Why Russia might feel threatened
In one way or another, the administration of every single president, from Truman through G. W. Bush, has reminded us "The Russians are coming. The Russians are coming."
The threat of nuclear annihilation of mankind, and possibly all life on this planet, hung over us, all of us, like the mushroom cloud that symbolized its use. The voluntary breakup of the former Soviet Union in 1989-1991, thanks to Mr. Gorbachev, seemed to offer us an opportunity for the "Peace Dividend" that our government promised us once the evil empire had been vanquished.
But that was not to be. After all, victory brings with it great responsibility. We are the world's only superpower. We have a duty to bring democracy to peoples around the world, whether they want it or not. And if they do not want it, then we must force it upon them.
A truly great nation does not shrink from its responsibilities just because they happen to be unpopular.
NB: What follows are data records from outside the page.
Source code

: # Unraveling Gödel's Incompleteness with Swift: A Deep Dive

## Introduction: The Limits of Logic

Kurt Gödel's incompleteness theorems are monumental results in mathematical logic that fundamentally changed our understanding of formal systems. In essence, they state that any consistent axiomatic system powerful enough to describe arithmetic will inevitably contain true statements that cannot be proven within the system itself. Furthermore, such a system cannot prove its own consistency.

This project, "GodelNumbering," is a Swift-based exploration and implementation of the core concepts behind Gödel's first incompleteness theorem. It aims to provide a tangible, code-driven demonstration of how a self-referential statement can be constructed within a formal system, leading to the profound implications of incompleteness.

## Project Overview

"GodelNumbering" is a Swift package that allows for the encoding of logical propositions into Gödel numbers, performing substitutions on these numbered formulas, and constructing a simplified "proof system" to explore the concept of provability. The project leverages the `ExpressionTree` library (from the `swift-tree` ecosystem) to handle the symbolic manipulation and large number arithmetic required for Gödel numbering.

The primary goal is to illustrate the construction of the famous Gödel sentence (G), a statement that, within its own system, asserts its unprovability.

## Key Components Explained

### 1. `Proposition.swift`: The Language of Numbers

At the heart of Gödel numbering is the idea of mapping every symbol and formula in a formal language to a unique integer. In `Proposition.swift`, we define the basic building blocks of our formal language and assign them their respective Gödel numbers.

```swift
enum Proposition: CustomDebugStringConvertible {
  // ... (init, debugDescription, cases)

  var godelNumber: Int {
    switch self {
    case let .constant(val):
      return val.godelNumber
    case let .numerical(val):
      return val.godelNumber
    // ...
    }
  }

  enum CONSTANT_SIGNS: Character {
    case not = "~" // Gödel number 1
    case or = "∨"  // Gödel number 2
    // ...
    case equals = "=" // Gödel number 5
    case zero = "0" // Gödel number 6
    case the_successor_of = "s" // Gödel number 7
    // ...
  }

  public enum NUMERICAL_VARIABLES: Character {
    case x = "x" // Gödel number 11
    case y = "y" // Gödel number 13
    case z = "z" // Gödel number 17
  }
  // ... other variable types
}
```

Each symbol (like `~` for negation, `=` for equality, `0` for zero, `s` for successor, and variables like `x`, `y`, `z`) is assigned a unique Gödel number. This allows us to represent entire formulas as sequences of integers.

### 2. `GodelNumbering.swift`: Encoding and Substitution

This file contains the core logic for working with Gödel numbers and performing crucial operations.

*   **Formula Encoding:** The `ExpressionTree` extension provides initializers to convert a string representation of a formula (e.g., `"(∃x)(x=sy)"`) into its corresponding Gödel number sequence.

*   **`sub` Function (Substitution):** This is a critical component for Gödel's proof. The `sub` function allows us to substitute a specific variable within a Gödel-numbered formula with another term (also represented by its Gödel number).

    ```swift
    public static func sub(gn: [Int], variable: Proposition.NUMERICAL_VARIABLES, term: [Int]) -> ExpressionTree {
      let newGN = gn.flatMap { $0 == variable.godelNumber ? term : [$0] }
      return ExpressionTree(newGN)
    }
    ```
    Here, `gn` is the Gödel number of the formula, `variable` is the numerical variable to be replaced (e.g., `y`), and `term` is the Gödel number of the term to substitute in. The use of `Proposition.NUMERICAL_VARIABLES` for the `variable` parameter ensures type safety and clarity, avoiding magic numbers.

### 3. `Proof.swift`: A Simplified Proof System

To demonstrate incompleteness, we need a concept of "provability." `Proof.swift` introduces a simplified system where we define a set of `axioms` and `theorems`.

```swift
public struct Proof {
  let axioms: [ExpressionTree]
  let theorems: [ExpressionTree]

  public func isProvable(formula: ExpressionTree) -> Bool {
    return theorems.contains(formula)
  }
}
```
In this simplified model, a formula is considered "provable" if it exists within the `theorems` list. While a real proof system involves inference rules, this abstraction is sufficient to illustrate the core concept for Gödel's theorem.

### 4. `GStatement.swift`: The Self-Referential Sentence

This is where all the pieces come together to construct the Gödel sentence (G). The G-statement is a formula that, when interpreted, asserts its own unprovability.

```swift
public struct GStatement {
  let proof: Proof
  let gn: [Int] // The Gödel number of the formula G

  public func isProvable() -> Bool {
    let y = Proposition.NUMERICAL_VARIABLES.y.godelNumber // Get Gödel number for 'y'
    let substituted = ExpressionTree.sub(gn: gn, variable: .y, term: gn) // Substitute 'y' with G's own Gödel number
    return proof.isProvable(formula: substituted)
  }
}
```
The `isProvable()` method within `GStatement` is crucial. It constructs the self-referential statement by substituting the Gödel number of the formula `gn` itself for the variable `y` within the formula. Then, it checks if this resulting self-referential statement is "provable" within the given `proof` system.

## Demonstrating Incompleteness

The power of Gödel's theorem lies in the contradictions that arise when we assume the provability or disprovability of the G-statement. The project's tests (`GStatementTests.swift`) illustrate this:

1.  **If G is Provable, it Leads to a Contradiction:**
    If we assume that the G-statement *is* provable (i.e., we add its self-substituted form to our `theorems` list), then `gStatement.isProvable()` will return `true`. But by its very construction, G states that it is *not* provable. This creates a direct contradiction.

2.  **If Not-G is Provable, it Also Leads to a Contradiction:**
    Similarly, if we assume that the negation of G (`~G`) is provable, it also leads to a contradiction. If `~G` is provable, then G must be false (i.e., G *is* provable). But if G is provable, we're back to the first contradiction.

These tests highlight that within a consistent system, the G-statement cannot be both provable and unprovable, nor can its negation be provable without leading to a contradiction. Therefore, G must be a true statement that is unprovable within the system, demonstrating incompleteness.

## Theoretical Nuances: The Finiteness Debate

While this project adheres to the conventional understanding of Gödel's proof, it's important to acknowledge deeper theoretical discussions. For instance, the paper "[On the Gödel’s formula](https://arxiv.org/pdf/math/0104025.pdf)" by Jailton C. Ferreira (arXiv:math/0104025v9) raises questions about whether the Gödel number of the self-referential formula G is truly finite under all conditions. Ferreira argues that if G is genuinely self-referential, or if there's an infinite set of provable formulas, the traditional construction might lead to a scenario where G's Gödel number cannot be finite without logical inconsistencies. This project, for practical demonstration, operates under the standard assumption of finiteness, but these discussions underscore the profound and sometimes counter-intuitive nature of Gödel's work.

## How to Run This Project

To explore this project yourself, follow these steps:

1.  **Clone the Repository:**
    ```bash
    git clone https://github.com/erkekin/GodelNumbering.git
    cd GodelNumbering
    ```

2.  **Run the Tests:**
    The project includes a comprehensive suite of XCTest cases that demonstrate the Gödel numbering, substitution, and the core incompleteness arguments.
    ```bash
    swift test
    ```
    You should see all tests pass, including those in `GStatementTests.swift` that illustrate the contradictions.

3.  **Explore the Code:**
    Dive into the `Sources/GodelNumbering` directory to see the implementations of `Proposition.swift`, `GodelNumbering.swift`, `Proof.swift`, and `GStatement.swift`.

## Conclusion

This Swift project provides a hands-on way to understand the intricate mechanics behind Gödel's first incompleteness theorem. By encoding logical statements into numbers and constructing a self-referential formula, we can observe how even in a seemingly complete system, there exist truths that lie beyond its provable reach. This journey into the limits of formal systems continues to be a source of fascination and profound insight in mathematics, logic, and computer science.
A good example of this would be the preservation and expansion of NATO.
NATO is a military organization formed in 1949 between the U.S. and its west European allies to present a counter force to the Soviet forces stationed along the east European border. Once the Soviet Union was dismantled and its military forces were removed, one might think that NATO had outlived its usefulness. Not so, foolish man.
The U.S. government not only fought to preserve NATO, it was the force that brought about its expansion. Since the dismantling of the Soviet Union and the Warsaw Pact, the U.S. has supported Poland, Hungary and the Czech Republic in joining NATO; all of which were former Warsaw Pact members. And, in accordance with a recent agreement missiles will be positioned in Poland. The stage is also being set for the Ukraine and Georgia to also enter NATO. All of these nations are adjacent to Russia's border.
Now I ask you, why would the Russians see these actions as being threatening or belligerent? Anyone interested in learning the extent to which the U.S. has been the primary destabilizing force since W.W.II, read "The House of War" by James Carroll.